A2 Daily A Level Physics question
A pair of large parallel plates produces a uniform electric field. Equipotential lines are straight and 1.0 cm apart, with a 100 V step between neighbouring lines. A +2.0 nC bead is moved slowly from a point on the 200 V line to a point on the 300 V line. Two routes are tried: - Route P: straight across, perpendicular to the equipotentials, distance 1.0 cm. - Route Q: a longer 3.0 cm zig‑zag path that mostly runs parallel to the equipotentials but ends on the 300 V line. Which statement must be true about the work that must be done by the student?
Answer
The correct answer is D.
Correct: D — Both routes require the same work, 0.20 µJ, because only the 100 V potential rise matters for a +2.0 nC charge. A path length does not affect work in a conservative field; W depends on q and the potential difference: 2.0 nC × 100 V = 0.20 µJ. A More work is needed on Q because the path is three times longer confuses distance with potential change; in a conservative field, work is path‑independent.
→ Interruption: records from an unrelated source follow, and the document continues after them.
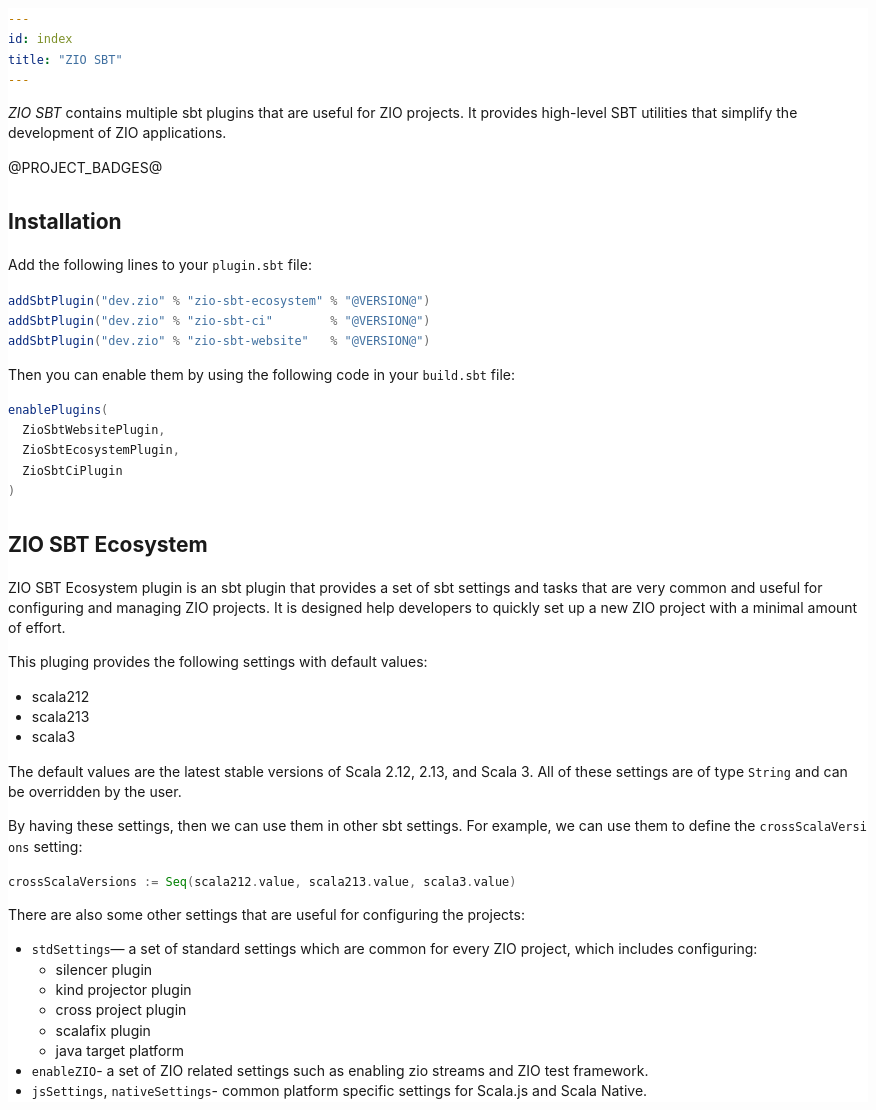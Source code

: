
```yaml
---
id: index
title: "ZIO SBT"
---
```


_ZIO SBT_ contains multiple sbt plugins that are useful for ZIO projects. It provides high-level SBT utilities that simplify the development of ZIO applications.

@PROJECT_BADGES@

## Installation

Add the following lines to your `plugin.sbt` file:

```scala
addSbtPlugin("dev.zio" % "zio-sbt-ecosystem" % "@VERSION@")
addSbtPlugin("dev.zio" % "zio-sbt-ci"        % "@VERSION@")
addSbtPlugin("dev.zio" % "zio-sbt-website"   % "@VERSION@")
```

Then you can enable them by using the following code in your `build.sbt` file:

```scala
enablePlugins(
  ZioSbtWebsitePlugin,
  ZioSbtEcosystemPlugin,
  ZioSbtCiPlugin
)
```

## ZIO SBT Ecosystem

ZIO SBT Ecosystem plugin is an sbt plugin that provides a set of sbt settings and tasks that are very common and useful for configuring and managing ZIO projects. It is designed help developers to quickly set up a new ZIO project with a minimal amount of effort.

This pluging provides the following settings with default values:

- scala212
- scala213
- scala3

The default values are the latest stable versions of Scala 2.12, 2.13, and Scala 3. All of these settings are of type `String` and can be overridden by the user.

By having these settings, then we can use them in other sbt settings. For example, we can use them to define the `crossScalaVersions` setting:

```scala
crossScalaVersions := Seq(scala212.value, scala213.value, scala3.value)
```

There are also some other settings that are useful for configuring the projects:

- `stdSettings`— a set of standard settings which are common for every ZIO project, which includes configuring:
  - silencer plugin
  - kind projector plugin
  - cross project plugin
  - scalafix plugin
  - java target platform
- `enableZIO`- a set of ZIO related settings such as enabling zio streams and ZIO test framework.
- `jsSettings`, `nativeSettings`- common platform specific settings for Scala.js and Scala Native.
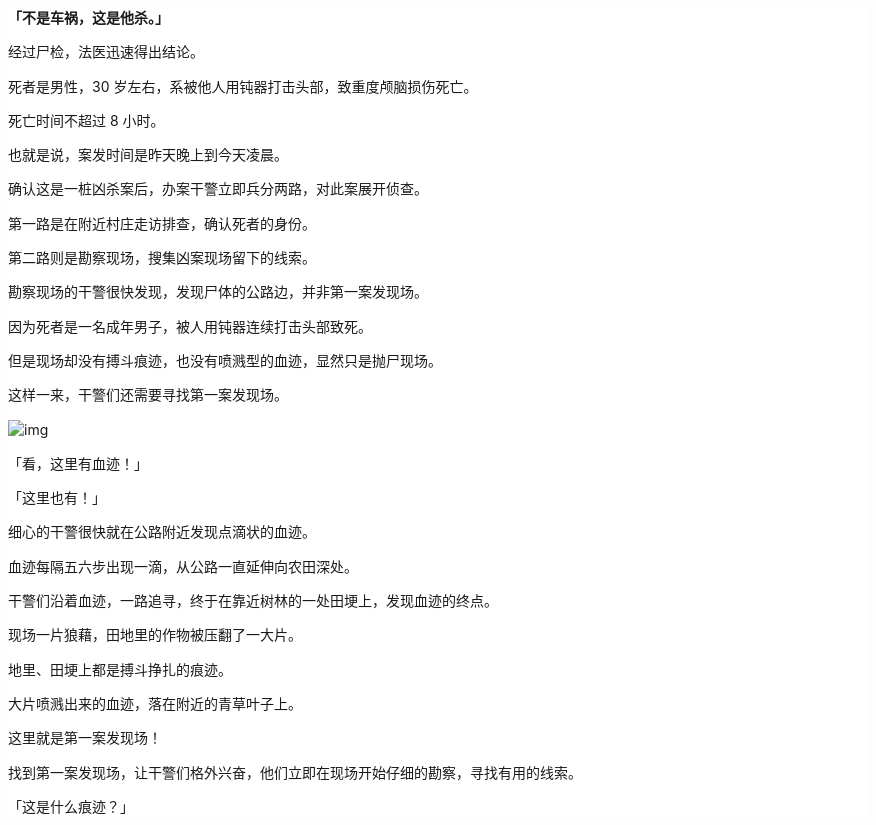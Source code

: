 
**「不是车祸，这是他杀。」**


经过尸检，法医迅速得出结论。


死者是男性，30 岁左右，系被他人用钝器打击头部，致重度颅脑损伤死亡。


死亡时间不超过 8 小时。


也就是说，案发时间是昨天晚上到今天凌晨。


确认这是一桩凶杀案后，办案干警立即兵分两路，对此案展开侦查。


第一路是在附近村庄走访排查，确认死者的身份。


第二路则是勘察现场，搜集凶案现场留下的线索。


勘察现场的干警很快发现，发现尸体的公路边，并非第一案发现场。


因为死者是一名成年男子，被人用钝器连续打击头部致死。


但是现场却没有搏斗痕迹，也没有喷溅型的血迹，显然只是抛尸现场。


这样一来，干警们还需要寻找第一案发现场。


![img](https://picx.zhimg.com/v2-a38ee0e7d0e9b743bf7fbc695c3dad08.webp)

「看，这里有血迹！」


「这里也有！」


细心的干警很快就在公路附近发现点滴状的血迹。


血迹每隔五六步出现一滴，从公路一直延伸向农田深处。


干警们沿着血迹，一路追寻，终于在靠近树林的一处田埂上，发现血迹的终点。


现场一片狼藉，田地里的作物被压翻了一大片。


地里、田埂上都是搏斗挣扎的痕迹。


大片喷溅出来的血迹，落在附近的青草叶子上。


这里就是第一案发现场！


找到第一案发现场，让干警们格外兴奋，他们立即在现场开始仔细的勘察，寻找有用的线索。


「这是什么痕迹？」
B More work is needed on P because it goes straight ‘against’ the field lines is incorrect; direction affects force direction, but the work between fixed potentials depends only on ΔV, not on the route. C No work is needed on either route because the bead is moved slowly confuses speed with energy change; moving a positive charge to higher potential requires positive work even if done quasi‑statically. D Correct as stated: same work on both routes, 0.20 µJ, set by the 100 V increase for a +2.0 nC charge.